* [What this task involves]:
Please keep to the lines below from the one with "### 11.4 内存映射mmap" through the one with "#### 11.5.2 共享内存与tmpfs", and restate them word for word, ends included.

Stored records
*** Begin section ***

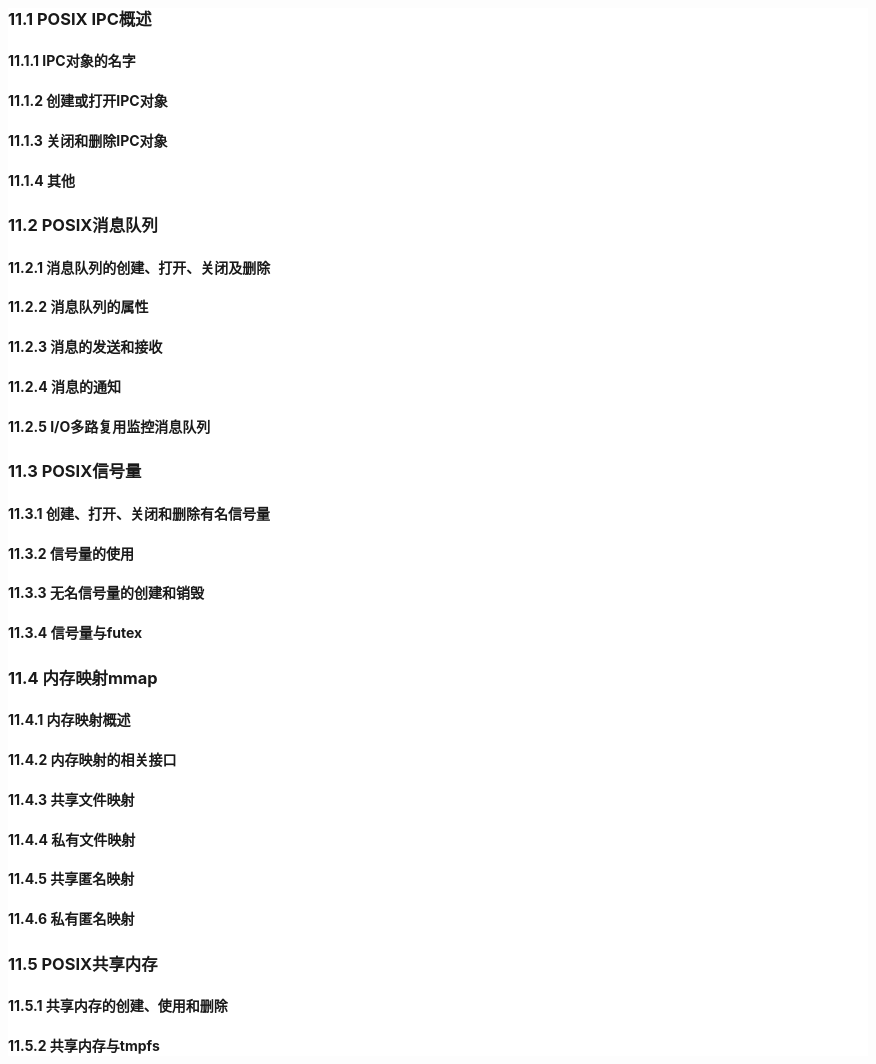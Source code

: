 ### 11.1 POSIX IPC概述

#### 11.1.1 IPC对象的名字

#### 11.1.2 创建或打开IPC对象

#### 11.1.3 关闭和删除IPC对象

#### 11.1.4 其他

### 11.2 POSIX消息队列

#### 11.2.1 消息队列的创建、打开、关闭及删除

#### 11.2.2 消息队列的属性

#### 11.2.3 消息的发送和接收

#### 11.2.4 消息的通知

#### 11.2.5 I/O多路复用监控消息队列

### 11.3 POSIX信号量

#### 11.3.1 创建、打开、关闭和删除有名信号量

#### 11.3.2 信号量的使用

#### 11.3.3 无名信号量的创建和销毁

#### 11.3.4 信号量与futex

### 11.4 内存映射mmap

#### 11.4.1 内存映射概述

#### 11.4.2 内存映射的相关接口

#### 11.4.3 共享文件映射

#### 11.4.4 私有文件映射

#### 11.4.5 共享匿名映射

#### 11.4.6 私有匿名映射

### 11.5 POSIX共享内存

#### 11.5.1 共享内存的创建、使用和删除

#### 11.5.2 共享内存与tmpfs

*** End section ***
*** Begin section ***

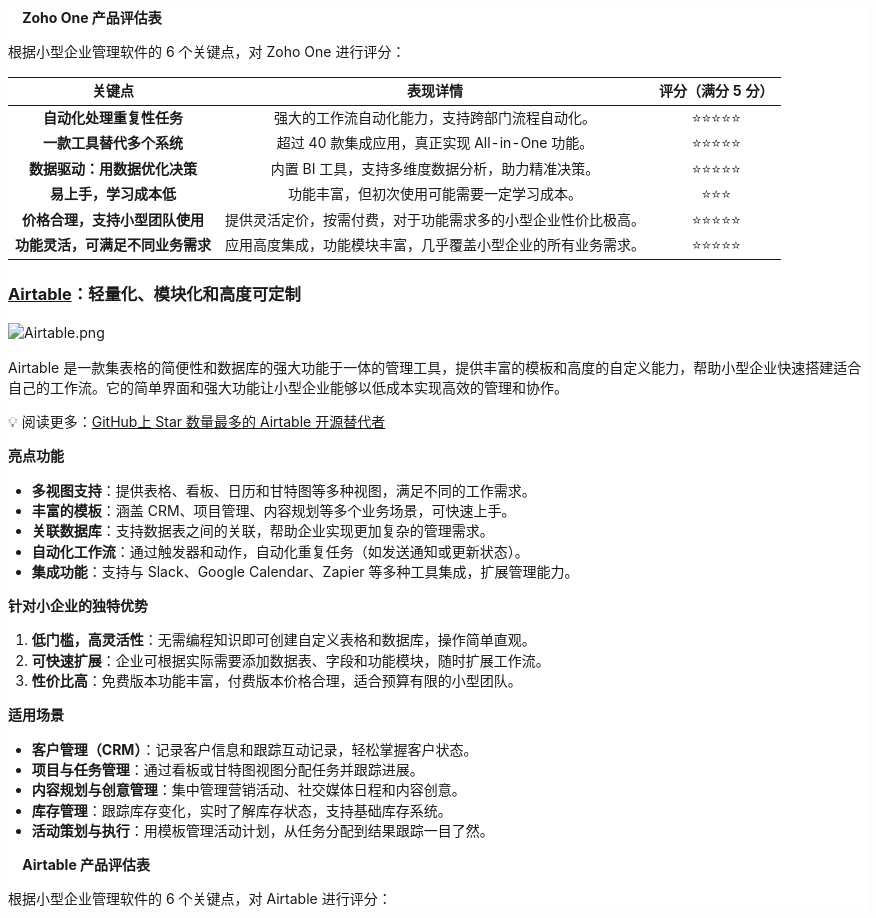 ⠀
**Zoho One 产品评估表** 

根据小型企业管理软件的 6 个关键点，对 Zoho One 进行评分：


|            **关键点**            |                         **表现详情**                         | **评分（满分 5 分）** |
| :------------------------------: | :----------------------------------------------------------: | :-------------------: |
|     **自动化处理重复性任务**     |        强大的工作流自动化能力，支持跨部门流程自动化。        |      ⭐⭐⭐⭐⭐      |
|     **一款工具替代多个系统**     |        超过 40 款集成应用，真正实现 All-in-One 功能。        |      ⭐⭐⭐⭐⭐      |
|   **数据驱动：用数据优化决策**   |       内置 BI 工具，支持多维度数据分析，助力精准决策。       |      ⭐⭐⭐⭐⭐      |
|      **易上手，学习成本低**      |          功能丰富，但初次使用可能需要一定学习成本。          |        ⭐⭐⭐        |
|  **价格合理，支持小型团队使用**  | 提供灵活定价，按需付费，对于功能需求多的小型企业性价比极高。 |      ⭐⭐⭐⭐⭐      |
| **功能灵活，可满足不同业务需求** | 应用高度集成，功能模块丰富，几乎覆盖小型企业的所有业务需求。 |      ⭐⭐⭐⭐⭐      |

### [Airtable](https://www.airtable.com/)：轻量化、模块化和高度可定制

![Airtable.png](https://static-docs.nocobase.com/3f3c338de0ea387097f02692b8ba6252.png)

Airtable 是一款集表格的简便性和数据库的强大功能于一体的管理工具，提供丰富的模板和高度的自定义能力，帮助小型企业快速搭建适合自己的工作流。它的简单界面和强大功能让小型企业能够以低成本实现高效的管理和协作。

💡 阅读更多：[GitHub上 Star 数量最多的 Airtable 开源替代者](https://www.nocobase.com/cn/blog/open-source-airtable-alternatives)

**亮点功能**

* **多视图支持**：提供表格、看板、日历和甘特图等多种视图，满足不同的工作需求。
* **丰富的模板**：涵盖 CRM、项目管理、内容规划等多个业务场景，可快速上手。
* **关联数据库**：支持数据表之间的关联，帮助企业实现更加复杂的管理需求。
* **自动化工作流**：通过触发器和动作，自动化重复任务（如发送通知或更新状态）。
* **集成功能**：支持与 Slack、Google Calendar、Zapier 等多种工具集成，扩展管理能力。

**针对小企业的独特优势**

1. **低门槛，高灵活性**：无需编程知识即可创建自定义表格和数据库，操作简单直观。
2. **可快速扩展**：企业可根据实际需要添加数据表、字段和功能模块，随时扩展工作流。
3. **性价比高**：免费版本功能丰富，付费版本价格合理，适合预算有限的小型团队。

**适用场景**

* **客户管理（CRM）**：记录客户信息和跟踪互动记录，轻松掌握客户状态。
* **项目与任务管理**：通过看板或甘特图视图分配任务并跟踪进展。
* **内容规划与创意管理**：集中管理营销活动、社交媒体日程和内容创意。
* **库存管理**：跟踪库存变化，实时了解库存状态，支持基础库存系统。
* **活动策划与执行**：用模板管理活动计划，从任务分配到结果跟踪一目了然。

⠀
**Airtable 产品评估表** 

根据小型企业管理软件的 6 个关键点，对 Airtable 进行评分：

*** End section ***

* [Answer below]:
### 11.4 内存映射mmap

#### 11.4.1 内存映射概述

#### 11.4.2 内存映射的相关接口

#### 11.4.3 共享文件映射

#### 11.4.4 私有文件映射

#### 11.4.5 共享匿名映射

#### 11.4.6 私有匿名映射

### 11.5 POSIX共享内存

#### 11.5.1 共享内存的创建、使用和删除

#### 11.5.2 共享内存与tmpfs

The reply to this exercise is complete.